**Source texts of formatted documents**

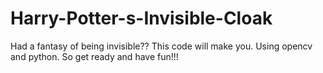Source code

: # Harry-Potter-s-Invisible-Cloak
Had a fantasy of being invisible??
This code will make you.
Using opencv and python.
So get ready and have fun!!!
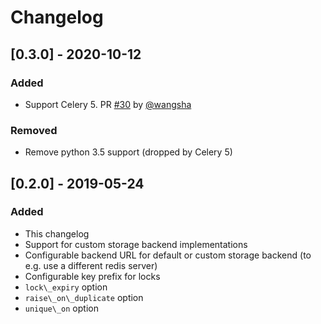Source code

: # Changelog

## [0.3.0] - 2020-10-12

### Added
- Support Celery 5. PR [#30](https://github.com/steinitzu/celery-singleton/pull/30) by [@wangsha](https://github.com/wangsha)

### Removed
- Remove python 3.5 support (dropped by Celery 5)

## [0.2.0] - 2019-05-24

### Added
- This changelog
- Support for custom storage backend implementations
- Configurable backend URL for default or custom storage backend (to e.g. use a different redis server)
- Configurable key prefix for locks
- `lock\_expiry` option
- `raise\_on\_duplicate` option
- `unique\_on` option
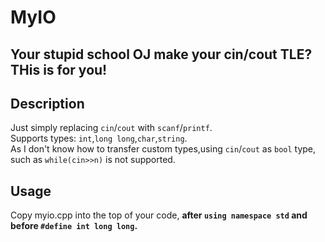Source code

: # MyIO
## Your stupid school OJ make your cin/cout TLE? THis is for you!
## Description
Just simply replacing `cin`/`cout` with `scanf`/`printf`.  
Supports types: `int`,`long long`,`char`,`string`.  
As I don't know how to transfer custom types,using `cin`/`cout` as `bool` type, such as `while(cin>>n)` is not supported.
## Usage
Copy myio.cpp into the top of your code, **after `using namespace std` and before `#define int long long`.**
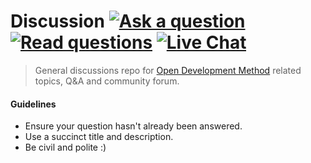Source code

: # Discussion [![Ask a question][badge-ask]][ask] [![Read questions][badge-read]][read] [![Live Chat][badge-gitter]][gitter]

> General discussions repo for [Open Development Method][website] related topics, Q&A and community forum.

#### Guidelines

- Ensure your question hasn't already been answered.
- Use a succinct title and description.
- Be civil and polite :)

[badge-gitter]: https://img.shields.io/badge/Gitter-join%20chat-brightgreen.svg
[badge-ask]: https://img.shields.io/badge/Q%20&%20A-ask%20a%20question-blue.svg
[badge-read]: https://img.shields.io/badge/Q%20&%20A-read%20questions-008bb8.svg

[ask]: ../../issues/new
[read]: ../../issues?q=is%3Aissue
[gitter]: https://gitter.im/OpenDevelopmentMethod/discussion
[website]: http://opendevelopmentmethod.org/
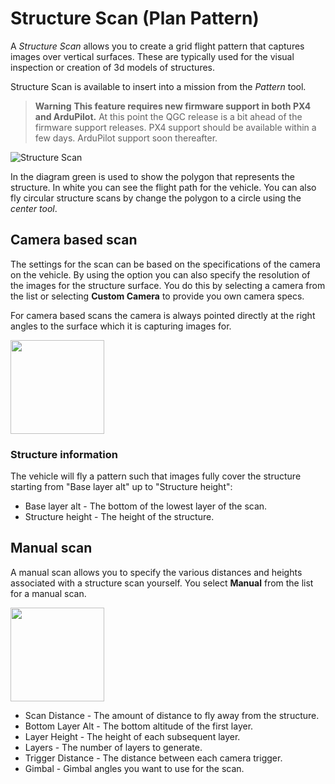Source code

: # Structure Scan (Plan Pattern)

A *Structure Scan* allows you to create a grid flight pattern that captures images over vertical surfaces. These are typically used for the visual inspection or creation of 3d models of structures.

Structure Scan is available to insert into a mission from the *Pattern* tool.

> **Warning** **This feature requires new firmware support in both PX4 and ArduPilot.** At this point the QGC release is a bit ahead of the firmware support releases. PX4 support should be available within a few days. ArduPilot support soon thereafter. 

![Structure Scan](../../assets/plan/StructureScan.jpg)

In the diagram green is used to show the polygon that represents the structure. In white you can see the flight path for the vehicle. You can also fly circular structure scans by change the polygon to a circle using the *center tool*.

## Camera based scan

The settings for the scan can be based on the specifications of the camera on the vehicle. By using the option you can also specify the resolution of the images for the structure surface. You do this by selecting a camera from the list or selecting **Custom Camera** to provide you own camera specs.

For camera based scans the camera is always pointed directly at the right angles to the surface which it is capturing images for.

<img src="../../assets/plan/StructureScanCamera.jpg" style="width: 150px;"/>

### Structure information

The vehicle will fly a pattern such that images fully cover the structure starting from "Base layer alt" up to "Structure height":
* Base layer alt - The bottom of the lowest layer of the scan.
* Structure height - The height of the structure.

## Manual scan

A manual scan allows you to specify the various distances and heights associated with a structure scan yourself. You select **Manual** from the list for a manual scan.

<img src="../../assets/plan/StructureScanManual.jpg" style="width: 150px;"/>

* Scan Distance - The amount of distance to fly away from the structure.
* Bottom Layer Alt - The bottom altitude of the first layer.
* Layer Height - The height of each subsequent layer.
* Layers - The number of layers to generate.
* Trigger Distance - The distance between each camera trigger.
* Gimbal - Gimbal angles you want to use for the scan.
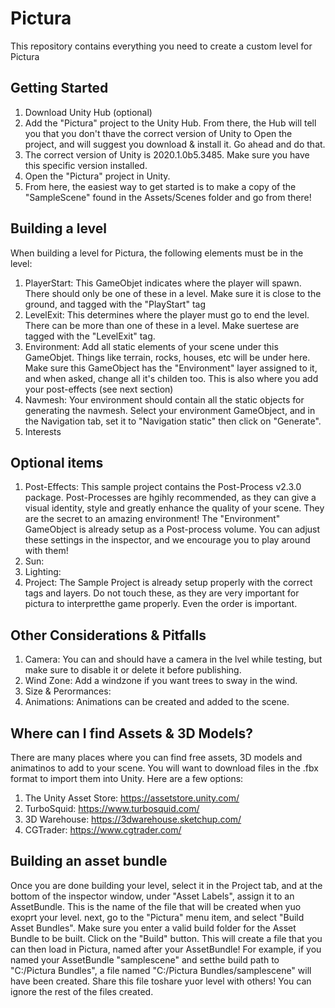 # Pictura
This repository contains everything you need to create a custom level for Pictura

## Getting Started
1. Download Unity Hub (optional)
2. Add the "Pictura" project to the Unity Hub. From there, the Hub will tell you that you don't thave the correct version of Unity to Open the project, and will suggest you download & install it. Go ahead and do that.
3. The correct version of Unity is 2020.1.0b5.3485. Make sure you have this specific version installed.
4. Open the "Pictura" project in Unity. 
5. From here, the easiest way to get started is to make a copy of the "SampleScene" found in the Assets/Scenes folder and go from there!

## Building a level
When building a level for Pictura, the following elements must be in the level:

1. PlayerStart: This GameObjet indicates where the player will spawn. There should only be one of these in a level. Make sure it is close to the ground, and tagged with the "PlayStart" tag
2. LevelExit: This determines where the player must go to end the level. There can be more than one of these in a level. Make suertese are tagged with the "LevelExit" tag.
3. Environment: Add all static elements of your scene under this GameObjet. Things like terrain, rocks, houses, etc will be under here. Make sure this GameObject has the "Environment" layer assigned to it, and when asked, change all it's childen too. This is also where you add your post-effects (see next section)
4. Navmesh: Your environment should contain all the static objects for generating the navmesh. Select your environment GameObject, and in the Navigation tab, set it to "Navigation static" then click on "Generate".
5. Interests

## Optional items

1. Post-Effects: This sample project contains the Post-Process v2.3.0 package. Post-Processes are hgihly recommended, as they can give a visual identity, style and greatly enhance the quality of your scene. They are the secret to an amazing environment! The "Environment" GameObject is already setup as a Post-process volume. You can adjust these settings in the inspector, and we encourage you to play around with them!
2. Sun:
4. Lighting:
5. Project: The Sample Project is already setup properly with the correct tags and layers. Do not touch these, as they are very important for pictura to interpretthe game properly. Even the order is important.

## Other Considerations & Pitfalls

1. Camera: You can and should have a camera in the lvel while testing, but make sure to disable it or delete it before publishing. 
2. Wind Zone: Add a windzone if you want trees to sway in the wind.
3. Size & Perormances: 
4. Animations: Animations can be created and added to the scene.

## Where can I find Assets & 3D Models?
There are many places where you can find free assets, 3D models and animatinos to add to your scene. You will want to download files in the .fbx format to import them into Unity. 
Here are a few options:
1. The Unity Asset Store: https://assetstore.unity.com/
2. TurboSquid: https://www.turbosquid.com/
3. 3D Warehouse: https://3dwarehouse.sketchup.com/
4. CGTrader: https://www.cgtrader.com/

## Building an asset bundle
Once you are done building your level, select it in the Project tab, and at the bottom of the inspector window, under "Asset Labels", assign it to an AssetBundle. This is the name of the file that will be created when yuo exoprt your level. 
next, go to the "Pictura" menu item, and select "Build Asset Bundles". Make sure you enter a valid build folder for the Asset Bundle to be built. Click on the "Build" button. This will create a file that you can then load in Pictura, named after your AssetBundle!
For example, if you named your AssetBundle "samplescene" and setthe build path to "C:/Pictura Bundles", a file named "C:/Pictura Bundles/samplescene" will have been created. Share this file toshare yuor level with others! 
You can ignore the rest of the files created.


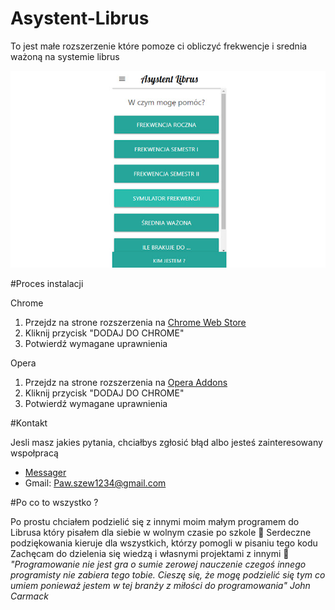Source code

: # Asystent-Librus

To jest małe rozszerzenie które pomoze ci obliczyć frekwencje i srednia ważoną na systemie librus

![Asystent-Librus](https://raw.githubusercontent.com/pasjonatprogramowania/Asystent-LIbrus/master/img/titleImage.jpg)

#Proces instalacji

Chrome
1. Przejdz na strone rozszerzenia na [Chrome Web Store](https://chrome.google.com/webstore/detail/asystent-librus-frekwencj/ignllhpmbnggadkmfabibalgmednlhom)
2. Kliknij przycisk "DODAJ DO CHROME"
3. Potwierdź wymagane uprawnienia

Opera
1. Przejdz na strone rozszerzenia na [Opera Addons](https://addons.opera.com/pl/extensions/details/asystent-librus-frekwencja-i-srednia/)
2. Kliknij przycisk "DODAJ DO CHROME"
3. Potwierdź wymagane uprawnienia

#Kontakt

Jesli masz jakies pytania, chciałbys zgłosić błąd albo jesteś zainteresowany wspołpracą

* [Messager](https://www.messenger.com/t/100011516688455)
* Gmail: Paw.szew1234@gmail.com

#Po co to wszystko ?

Po prostu chciałem podzielić się z innymi moim małym programem do Librusa który pisałem dla siebie w wolnym czasie po szkole 🙂 Serdeczne podziękowania kieruje dla wszystkich, którzy pomogli w pisaniu tego kodu Zachęcam do dzielenia się wiedzą i własnymi projektami z innymi 🙂 
*"Programowanie nie jest gra o sumie zerowej nauczenie czegoś innego programisty nie zabiera tego tobie. Cieszę się, że mogę podzielić się tym co umiem ponieważ jestem w tej branży z miłości do programowania" John Carmack*

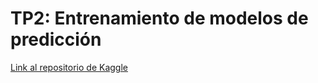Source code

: # TP2: Entrenamiento de modelos de predicción

[Link al repositorio de Kaggle](https://www.kaggle.com/code/ferbalmaceda23/tp2-datos)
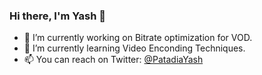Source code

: ### Hi there, I'm Yash 👋

<!--
**yash1994/yash1994** is a ✨ _special_ ✨ repository because its `README.md` (this file) appears on your GitHub profile.
-->

- 🔭 I’m currently working on Bitrate optimization for VOD.
- 🌱 I’m currently learning Video Enconding Techniques.
- 📫 You can reach on Twitter: [@PatadiaYash](https://twitter.com/PatadiaYash)
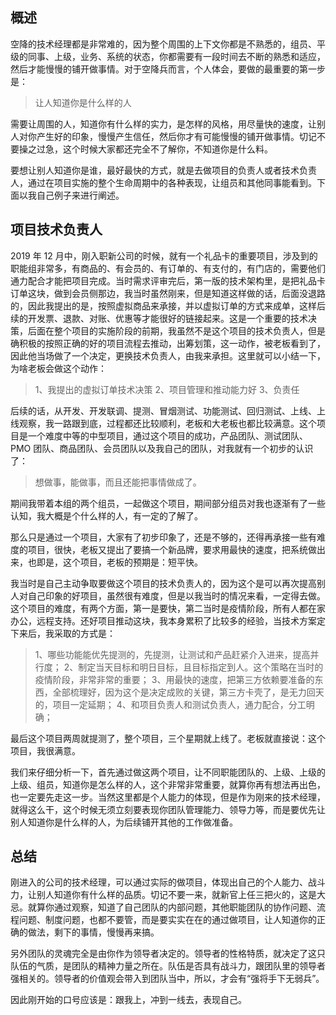 ## 概述

空降的技术经理都是非常难的，因为整个周围的上下文你都是不熟悉的，组员、平级的同事、上级，业务、系统的状态，你都需要有一段时间去不断的熟悉和适应，然后才能慢慢的铺开做事情。对于空降兵而言，个人体会，要做的最重要的第一步是：

> 让人知道你是什么样的人

需要让周围的人，知道你有什么样的实力，是怎样的风格，用尽量快的速度，让别人对你产生好的印象，慢慢产生信任，然后你才有可能慢慢的铺开做事情。切记不要操之过急，这个时候大家都还完全不了解你，不知道你是什么料。

要想让别人知道你是谁，最好最快的方式，就是去做项目的负责人或者技术负责人，通过在项目实施的整个生命周期中的各种表现，让组员和其他同事能看到。下面以我自己例子来进行阐述。

## 项目技术负责人

2019 年 12 月中，刚入职新公司的时候，就有一个礼品卡的重要项目，涉及到的职能组非常多，有商品的、有会员的、有订单的、有支付的，有门店的，需要他们通力配合才能把项目完成。当时需求评审完后，第一版的技术架构里，是把礼品卡订单这块，做到会员侧那边，我当时虽然刚来，但是知道这样做的话，后面没退路的，因此我提出的是，按照虚拟商品来承接，并以虚拟订单的方式来成单，这样后续的开发票、退款、对账、优惠等才能很好的链接起来。这是一个重要的技术决策，后面在整个项目的实施阶段的前期，我虽然不是这个项目的技术负责人，但是确积极的按照正确的好的项目流程去推动，出筹划策，这一动作，被老板看到了，因此他当场做了一个决定，更换技术负责人，由我来承担。这里就可以小结一下，为啥老板会做这个动作：

> 1、我提出的虚拟订单技术决策 2、项目管理和推动能力好 3、负责任

后续的话，从开发、开发联调、提测、冒烟测试、功能测试、回归测试、上线、上线观察，我一路跟到底，过程都还比较顺利，老板和大老板也都比较满意。这个项目是一个难度中等的中型项目，通过这个项目的成功，产品团队、测试团队、PMO 团队、商品团队、会员团队以及我自己的团队，对我就有一个初步的认识了：

> 想做事，能做事，而且还能把事情做成了。

期间我带着本组的两个组员，一起做这个项目，期间部分组员对我也逐渐有了一些认知，我大概是个什么样的人，有一定的了解了。

那么只是通过一个项目，大家有了初步印象了，还是不够的，还得再承接一些有难度的项目，很快，老板又提出了要搞一个新品牌，要求用最快的速度，把系统做出来，也即是，这个项目，老板的预期是：短平快。

我当时是自己主动争取要做这个项目的技术负责人的，因为这个是可以再次提高别人对自己印象的好项目，虽然很有难度，但是以我当时的情况来看，一定得去做。这个项目的难度，有两个方面，第一是要快，第二当时是疫情阶段，所有人都在家办公，远程支持。还好项目推动这块，我本身累积了比较多的经验，当技术方案定下来后，我采取的方式是：

> 1、哪些功能能优先提测的，先提测，让测试和产品赶紧介入进来，提高并行度；
> 2、制定当天目标和明日目标，且目标指定到人。这个策略在当时的疫情阶段，非常非常的重要；
> 3、用最快的速度，把第三方依赖要准备的东西，全部梳理好，因为这个是决定成败的关键，第三方卡壳了，是无力回天的，项目一定延期；
> 4、和项目负责人和测试负责人，通力配合，分工明确；

最后这个项目两周就提测了，整个项目，三个星期就上线了。老板就直接说：这个项目，我很满意。

我们来仔细分析一下，首先通过做这两个项目，让不同职能团队的、上级、上级的上级、组员，知道你是怎么样的人，这个非常非常重要，就算你再有想法再出色，也一定要先走这一步。当然这里都是个人能力的体现，但是作为刚来的技术经理，就得这么干，这个时候无须立刻要表现你团队管理能力、领导力等，而是要优先让别人知道你是什么样的人，为后续铺开其他的工作做准备。

## 总结

刚进入的公司的技术经理，可以通过实际的做项目，体现出自己的个人能力、战斗力，让别人知道你有什么样的品质。切记不要一来，就新官上任三把火的，这是大忌。就算你通过观察，知道了自己团队的内部问题，其他职能团队的协作问题、流程问题、制度问题，也都不要管，而是要实实在在的通过做项目，让人知道你的正确的做法，剩下的事情，慢慢再来搞。

另外团队的灵魂完全是由你作为领导者决定的。领导者的性格特质，就决定了这只队伍的气质，是团队的精神力量之所在。队伍是否具有战斗力，跟团队里的领导者强相关的。领导者的价值观会带入到团队当中，所以，才会有“强将手下无弱兵”。

因此刚开始的口号应该是：跟我上，冲到一线去，表现自己。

**Exercise objective**
For the string "scans", return every line of the data where it appears.

**Written reply**
In the diagram green is used to show the polygon that represents the structure. In white you can see the flight path for the vehicle. You can also fly circular structure scans by change the polygon to a circle using the *center tool*.
For camera based scans the camera is always pointed directly at the right angles to the surface which it is capturing images for.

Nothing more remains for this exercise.